> [What the task asks]
No record may be left out; print them all verbatim.

##### Data to examine

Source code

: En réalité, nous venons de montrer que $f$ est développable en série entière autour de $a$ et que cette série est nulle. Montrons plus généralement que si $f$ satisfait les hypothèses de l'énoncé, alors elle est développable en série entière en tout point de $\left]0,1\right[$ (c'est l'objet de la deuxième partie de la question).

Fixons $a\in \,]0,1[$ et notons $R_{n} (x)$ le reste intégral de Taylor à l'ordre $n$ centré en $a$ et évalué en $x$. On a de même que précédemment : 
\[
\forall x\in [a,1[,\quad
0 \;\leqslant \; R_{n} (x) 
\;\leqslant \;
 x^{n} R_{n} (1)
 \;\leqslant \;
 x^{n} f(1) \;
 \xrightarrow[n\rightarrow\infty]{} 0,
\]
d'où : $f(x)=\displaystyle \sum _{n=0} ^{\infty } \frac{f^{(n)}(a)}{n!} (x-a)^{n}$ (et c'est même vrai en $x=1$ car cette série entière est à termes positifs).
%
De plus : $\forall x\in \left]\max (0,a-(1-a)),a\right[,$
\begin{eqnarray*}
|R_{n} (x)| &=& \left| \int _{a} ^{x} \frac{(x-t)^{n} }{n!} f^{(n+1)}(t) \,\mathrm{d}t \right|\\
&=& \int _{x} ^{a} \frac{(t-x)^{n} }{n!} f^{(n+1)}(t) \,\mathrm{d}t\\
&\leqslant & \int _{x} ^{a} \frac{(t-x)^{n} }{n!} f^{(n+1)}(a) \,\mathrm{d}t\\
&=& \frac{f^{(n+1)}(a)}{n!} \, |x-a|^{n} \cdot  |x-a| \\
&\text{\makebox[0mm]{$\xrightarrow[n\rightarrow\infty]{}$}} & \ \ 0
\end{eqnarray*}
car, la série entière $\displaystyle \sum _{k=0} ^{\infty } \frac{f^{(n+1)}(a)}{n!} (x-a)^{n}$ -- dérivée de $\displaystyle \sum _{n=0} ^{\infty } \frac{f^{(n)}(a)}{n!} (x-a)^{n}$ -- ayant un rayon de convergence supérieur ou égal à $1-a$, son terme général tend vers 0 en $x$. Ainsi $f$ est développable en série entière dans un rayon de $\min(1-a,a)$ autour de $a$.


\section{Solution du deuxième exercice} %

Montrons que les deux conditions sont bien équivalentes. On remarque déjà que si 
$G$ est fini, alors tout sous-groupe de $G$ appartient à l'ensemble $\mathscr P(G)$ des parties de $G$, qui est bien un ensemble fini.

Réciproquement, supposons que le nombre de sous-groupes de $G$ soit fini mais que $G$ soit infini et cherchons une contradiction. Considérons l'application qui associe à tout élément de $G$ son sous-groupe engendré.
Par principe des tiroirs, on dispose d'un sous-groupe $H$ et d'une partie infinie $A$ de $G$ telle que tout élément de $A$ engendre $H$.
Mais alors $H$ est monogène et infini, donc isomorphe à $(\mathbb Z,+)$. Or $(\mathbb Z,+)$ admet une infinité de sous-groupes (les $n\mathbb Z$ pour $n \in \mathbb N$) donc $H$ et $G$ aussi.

##########

> [Task response]
Source code

: En réalité, nous venons de montrer que $f$ est développable en série entière autour de $a$ et que cette série est nulle. Montrons plus généralement que si $f$ satisfait les hypothèses de l'énoncé, alors elle est développable en série entière en tout point de $\left]0,1\right[$ (c'est l'objet de la deuxième partie de la question).

Fixons $a\in \,]0,1[$ et notons $R_{n} (x)$ le reste intégral de Taylor à l'ordre $n$ centré en $a$ et évalué en $x$. On a de même que précédemment : 
\[
\forall x\in [a,1[,\quad
0 \;\leqslant \; R_{n} (x) 
\;\leqslant \;
 x^{n} R_{n} (1)
 \;\leqslant \;
 x^{n} f(1) \;
 \xrightarrow[n\rightarrow\infty]{} 0,
\]
d'où : $f(x)=\displaystyle \sum _{n=0} ^{\infty } \frac{f^{(n)}(a)}{n!} (x-a)^{n}$ (et c'est même vrai en $x=1$ car cette série entière est à termes positifs).
%
De plus : $\forall x\in \left]\max (0,a-(1-a)),a\right[,$
\begin{eqnarray*}
|R_{n} (x)| &=& \left| \int _{a} ^{x} \frac{(x-t)^{n} }{n!} f^{(n+1)}(t) \,\mathrm{d}t \right|\\
&=& \int _{x} ^{a} \frac{(t-x)^{n} }{n!} f^{(n+1)}(t) \,\mathrm{d}t\\
&\leqslant & \int _{x} ^{a} \frac{(t-x)^{n} }{n!} f^{(n+1)}(a) \,\mathrm{d}t\\
&=& \frac{f^{(n+1)}(a)}{n!} \, |x-a|^{n} \cdot  |x-a| \\
&\text{\makebox[0mm]{$\xrightarrow[n\rightarrow\infty]{}$}} & \ \ 0
\end{eqnarray*}
car, la série entière $\displaystyle \sum _{k=0} ^{\infty } \frac{f^{(n+1)}(a)}{n!} (x-a)^{n}$ -- dérivée de $\displaystyle \sum _{n=0} ^{\infty } \frac{f^{(n)}(a)}{n!} (x-a)^{n}$ -- ayant un rayon de convergence supérieur ou égal à $1-a$, son terme général tend vers 0 en $x$. Ainsi $f$ est développable en série entière dans un rayon de $\min(1-a,a)$ autour de $a$.


\section{Solution du deuxième exercice} %

Montrons que les deux conditions sont bien équivalentes. On remarque déjà que si 
$G$ est fini, alors tout sous-groupe de $G$ appartient à l'ensemble $\mathscr P(G)$ des parties de $G$, qui est bien un ensemble fini.

Réciproquement, supposons que le nombre de sous-groupes de $G$ soit fini mais que $G$ soit infini et cherchons une contradiction. Considérons l'application qui associe à tout élément de $G$ son sous-groupe engendré.
Par principe des tiroirs, on dispose d'un sous-groupe $H$ et d'une partie infinie $A$ de $G$ telle que tout élément de $A$ engendre $H$.
Mais alors $H$ est monogène et infini, donc isomorphe à $(\mathbb Z,+)$. Or $(\mathbb Z,+)$ admet une infinité de sous-groupes (les $n\mathbb Z$ pour $n \in \mathbb N$) donc $H$ et $G$ aussi.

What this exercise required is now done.